While I have attended church pretty much my entire life, I am not sure that I had ever spent a significant time trying to define what church is. Of course there were the divinity school definitions and the traditional understandings, but without experiencing working in the church, I just never thought to think about it. It was just church.

And therein lies the problem. One incorrect definition of the church is that it is an activity. Treating church as an activity means that you don't really have to have a connection to the church. It is something that you do, and probably feel guilty if you don't do. It is another thing on the calendar rather than the place where you long to be all week. I think many of the people who see the church as an activity do so because they were trained to see it as an obligation. You went to church just like you went to school or worked for the PTO. What happens here is that activities are harder to prioritize. If church is equal to another thing we are involved in, it's 50/50 on what we will choose to participate in. Plus, the church is ongoing, there is always next week or next month.

Another incorrect definition of the church is that it is a club. I like belonging to things that give me identity. When I was in a fraternity in college, it felt good to wear the shirts or sit at the special tables in the cafeteria. But if you were to ask me what the point was of being in the fraternity, I don't think I would have an answer. There was no goal or purpose, it was just a place to belong and spend time with friends. That can't be what church is about. If it lacks purpose or a goal, why go? If there is a sense that we exist for ourselves so that we can belong, then it might be a great club, but not a church. If it annoys us that new people get in, then we are in trouble. The church is meant for a purpose. It is a means to an end, whereas so many times we have approached it as the end. The church is a tool designed by God to save the world, not to give us a place to hang out.

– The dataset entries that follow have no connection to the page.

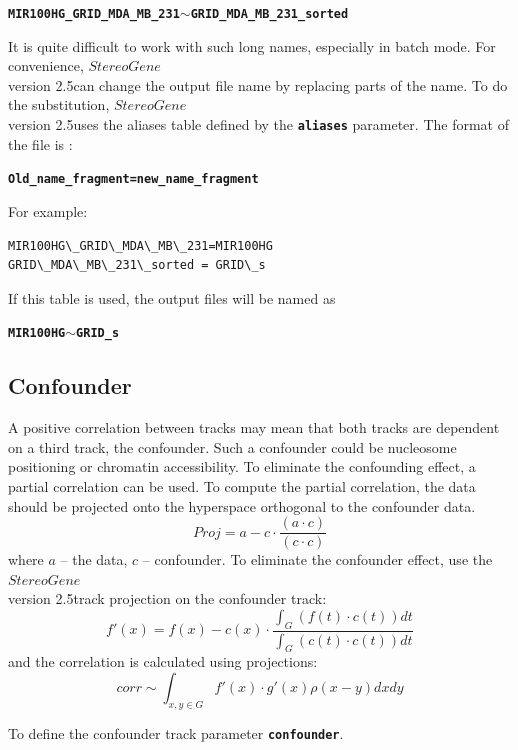 \documentclass{article}
\newcommand{\prm}[1]{\texttt{\textbf{{#1}}}}
\newcommand{\sg}{$StereoGene$\\ version 2.5}
\begin{document}
\begin{center}
\prm{MIR100HG\_GRID\_MDA\_MB\_231}$\sim$\prm{GRID\_MDA\_MB\_231\_sorted} 
\end{center}

It is quite difficult to work with such long names, especially in batch mode.
For convenience, \sg can change the output file name by replacing parts of the name. To do the substitution, \sg uses the aliases table defined by the \prm{aliases} parameter. The format of the file is :
\begin{center}
\prm{Old\_name\_fragment=new\_name\_fragment} 
\end{center}
For example:

\begin{shaded} 
\begin{verbatim}
MIR100HG\_GRID\_MDA\_MB\_231=MIR100HG
GRID\_MDA\_MB\_231\_sorted = GRID\_s
\end{verbatim}
\end{shaded}

If this table is used, the output files will be named as
\begin{center}
\prm{MIR100HG}$\sim$\prm{GRID\_s} 
\end{center}


\subsection{Confounder}\label{confoud}
A positive correlation between tracks may mean that both tracks are dependent on a third track, the confounder.
Such a confounder could be nucleosome positioning or chromatin accessibility.
To eliminate the confounding effect, a partial correlation can be used. 
To compute the partial correlation, the data should be projected onto the hyperspace orthogonal to the confounder data.
$$
Proj=a-c\cdot\frac{(a\cdot c)}{(c\cdot c)}
$$
where $a$ -- the data, $c$ -- confounder. 
To eliminate the confounder effect, use the \sg track projection on the confounder track:
$$
f'(x)=f(x)-c(x)\cdot\frac{\int_G (f(t)\cdot c(t)) dt}{\int_G (c(t)\cdot c(t)) dt}
$$
and the correlation is calculated using projections:
$$
corr\sim \int_{x,y\in G} f'(x)\cdot g'(x) \rho(x-y) dx dy 
$$

To define the confounder track parameter \prm{confounder}.

\end{document}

So what is a church? After spending almost a year working in one, I have come to the conclusion that it is a community of change agents. In the world of social activism people often speak of change agents. These are the people who encourage towns to help with the problem of homelessness or the people who design recycling programs. Change agents see a problem and seek to change it. Christians are called to be change agents, and the church is the community in which we find support, guidance, and fellowship. The community part may be as important as the change agent part. The truth is that sometimes it takes all of the change agents working together to accomplish a goal. When I see Christians who have no community, it pains me because they have missed half of their calling. It is so common to see people who pour their lives in to creating change or ministry, but fall apart because they don't have a community to support them or they feel like they are doing it all by themselves. I believe that the churches who create the biggest changes are the churches who embrace community as well. Not only do they use cooperation to change the world, but these types of churches also pull people to them because they have two primary things that people want: a place to belong and a place to have purpose.